:: Dataset ::
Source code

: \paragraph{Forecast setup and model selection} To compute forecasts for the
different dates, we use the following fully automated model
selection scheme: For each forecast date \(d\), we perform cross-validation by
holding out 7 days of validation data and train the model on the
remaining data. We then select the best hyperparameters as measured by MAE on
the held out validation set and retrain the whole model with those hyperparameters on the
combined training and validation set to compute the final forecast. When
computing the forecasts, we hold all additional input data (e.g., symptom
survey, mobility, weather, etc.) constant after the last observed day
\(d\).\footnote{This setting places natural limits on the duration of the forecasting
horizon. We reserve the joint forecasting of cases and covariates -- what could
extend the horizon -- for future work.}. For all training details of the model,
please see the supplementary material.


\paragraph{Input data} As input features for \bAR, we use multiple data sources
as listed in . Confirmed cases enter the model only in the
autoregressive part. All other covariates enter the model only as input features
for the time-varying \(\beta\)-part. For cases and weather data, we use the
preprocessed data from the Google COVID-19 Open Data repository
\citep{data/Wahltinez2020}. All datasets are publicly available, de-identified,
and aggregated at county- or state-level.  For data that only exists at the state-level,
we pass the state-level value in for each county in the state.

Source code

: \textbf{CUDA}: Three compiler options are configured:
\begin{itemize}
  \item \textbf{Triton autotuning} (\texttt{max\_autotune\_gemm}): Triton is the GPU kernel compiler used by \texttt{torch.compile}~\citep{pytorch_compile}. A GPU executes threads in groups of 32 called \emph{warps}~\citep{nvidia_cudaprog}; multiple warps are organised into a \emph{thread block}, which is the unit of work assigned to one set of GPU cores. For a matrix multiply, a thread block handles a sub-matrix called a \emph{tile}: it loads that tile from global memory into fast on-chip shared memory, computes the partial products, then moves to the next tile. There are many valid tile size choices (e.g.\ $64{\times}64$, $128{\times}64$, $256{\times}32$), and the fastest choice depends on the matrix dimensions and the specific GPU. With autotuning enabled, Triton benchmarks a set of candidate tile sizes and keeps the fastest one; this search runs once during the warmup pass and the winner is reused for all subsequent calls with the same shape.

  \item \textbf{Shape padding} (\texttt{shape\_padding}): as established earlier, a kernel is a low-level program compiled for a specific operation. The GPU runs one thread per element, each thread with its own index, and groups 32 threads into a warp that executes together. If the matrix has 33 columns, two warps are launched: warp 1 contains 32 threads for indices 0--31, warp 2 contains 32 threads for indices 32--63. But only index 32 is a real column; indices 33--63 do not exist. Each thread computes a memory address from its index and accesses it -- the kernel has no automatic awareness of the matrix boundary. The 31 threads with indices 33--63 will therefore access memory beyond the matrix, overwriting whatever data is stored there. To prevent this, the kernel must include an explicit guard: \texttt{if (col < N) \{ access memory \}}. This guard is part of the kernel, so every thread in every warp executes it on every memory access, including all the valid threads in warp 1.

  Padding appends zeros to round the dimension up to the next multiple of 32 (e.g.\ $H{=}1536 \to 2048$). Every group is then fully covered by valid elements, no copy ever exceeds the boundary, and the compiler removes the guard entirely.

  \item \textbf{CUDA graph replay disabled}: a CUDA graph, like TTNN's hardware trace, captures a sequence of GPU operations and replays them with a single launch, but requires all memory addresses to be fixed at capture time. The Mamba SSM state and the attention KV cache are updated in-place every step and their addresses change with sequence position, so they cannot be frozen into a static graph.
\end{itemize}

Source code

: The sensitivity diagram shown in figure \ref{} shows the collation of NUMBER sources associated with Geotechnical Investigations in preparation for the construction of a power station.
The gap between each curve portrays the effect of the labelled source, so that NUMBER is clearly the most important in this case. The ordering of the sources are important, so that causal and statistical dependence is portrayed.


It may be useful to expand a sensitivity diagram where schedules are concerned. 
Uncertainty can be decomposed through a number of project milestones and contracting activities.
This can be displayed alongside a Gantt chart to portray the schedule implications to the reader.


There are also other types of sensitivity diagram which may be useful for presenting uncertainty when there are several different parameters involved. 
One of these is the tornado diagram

:: What is needed ::
Exactness is what counts here: write out every record again.

:: Solved problem ::
Source code

: \paragraph{Forecast setup and model selection} To compute forecasts for the
different dates, we use the following fully automated model
selection scheme: For each forecast date \(d\), we perform cross-validation by
holding out 7 days of validation data and train the model on the
remaining data. We then select the best hyperparameters as measured by MAE on
the held out validation set and retrain the whole model with those hyperparameters on the
combined training and validation set to compute the final forecast. When
computing the forecasts, we hold all additional input data (e.g., symptom
survey, mobility, weather, etc.) constant after the last observed day
\(d\).\footnote{This setting places natural limits on the duration of the forecasting
horizon. We reserve the joint forecasting of cases and covariates -- what could
extend the horizon -- for future work.}. For all training details of the model,
please see the supplementary material.


\paragraph{Input data} As input features for \bAR, we use multiple data sources
as listed in . Confirmed cases enter the model only in the
autoregressive part. All other covariates enter the model only as input features
for the time-varying \(\beta\)-part. For cases and weather data, we use the
preprocessed data from the Google COVID-19 Open Data repository
\citep{data/Wahltinez2020}. All datasets are publicly available, de-identified,
and aggregated at county- or state-level.  For data that only exists at the state-level,
we pass the state-level value in for each county in the state.

Source code

: \textbf{CUDA}: Three compiler options are configured:
\begin{itemize}
  \item \textbf{Triton autotuning} (\texttt{max\_autotune\_gemm}): Triton is the GPU kernel compiler used by \texttt{torch.compile}~\citep{pytorch_compile}. A GPU executes threads in groups of 32 called \emph{warps}~\citep{nvidia_cudaprog}; multiple warps are organised into a \emph{thread block}, which is the unit of work assigned to one set of GPU cores. For a matrix multiply, a thread block handles a sub-matrix called a \emph{tile}: it loads that tile from global memory into fast on-chip shared memory, computes the partial products, then moves to the next tile. There are many valid tile size choices (e.g.\ $64{\times}64$, $128{\times}64$, $256{\times}32$), and the fastest choice depends on the matrix dimensions and the specific GPU. With autotuning enabled, Triton benchmarks a set of candidate tile sizes and keeps the fastest one; this search runs once during the warmup pass and the winner is reused for all subsequent calls with the same shape.

  \item \textbf{Shape padding} (\texttt{shape\_padding}): as established earlier, a kernel is a low-level program compiled for a specific operation. The GPU runs one thread per element, each thread with its own index, and groups 32 threads into a warp that executes together. If the matrix has 33 columns, two warps are launched: warp 1 contains 32 threads for indices 0--31, warp 2 contains 32 threads for indices 32--63. But only index 32 is a real column; indices 33--63 do not exist. Each thread computes a memory address from its index and accesses it -- the kernel has no automatic awareness of the matrix boundary. The 31 threads with indices 33--63 will therefore access memory beyond the matrix, overwriting whatever data is stored there. To prevent this, the kernel must include an explicit guard: \texttt{if (col < N) \{ access memory \}}. This guard is part of the kernel, so every thread in every warp executes it on every memory access, including all the valid threads in warp 1.

  Padding appends zeros to round the dimension up to the next multiple of 32 (e.g.\ $H{=}1536 \to 2048$). Every group is then fully covered by valid elements, no copy ever exceeds the boundary, and the compiler removes the guard entirely.

  \item \textbf{CUDA graph replay disabled}: a CUDA graph, like TTNN's hardware trace, captures a sequence of GPU operations and replays them with a single launch, but requires all memory addresses to be fixed at capture time. The Mamba SSM state and the attention KV cache are updated in-place every step and their addresses change with sequence position, so they cannot be frozen into a static graph.
\end{itemize}

Source code

: The sensitivity diagram shown in figure \ref{} shows the collation of NUMBER sources associated with Geotechnical Investigations in preparation for the construction of a power station.
The gap between each curve portrays the effect of the labelled source, so that NUMBER is clearly the most important in this case. The ordering of the sources are important, so that causal and statistical dependence is portrayed.


It may be useful to expand a sensitivity diagram where schedules are concerned. 
Uncertainty can be decomposed through a number of project milestones and contracting activities.
This can be displayed alongside a Gantt chart to portray the schedule implications to the reader.


There are also other types of sensitivity diagram which may be useful for presenting uncertainty when there are several different parameters involved. 
One of these is the tornado diagram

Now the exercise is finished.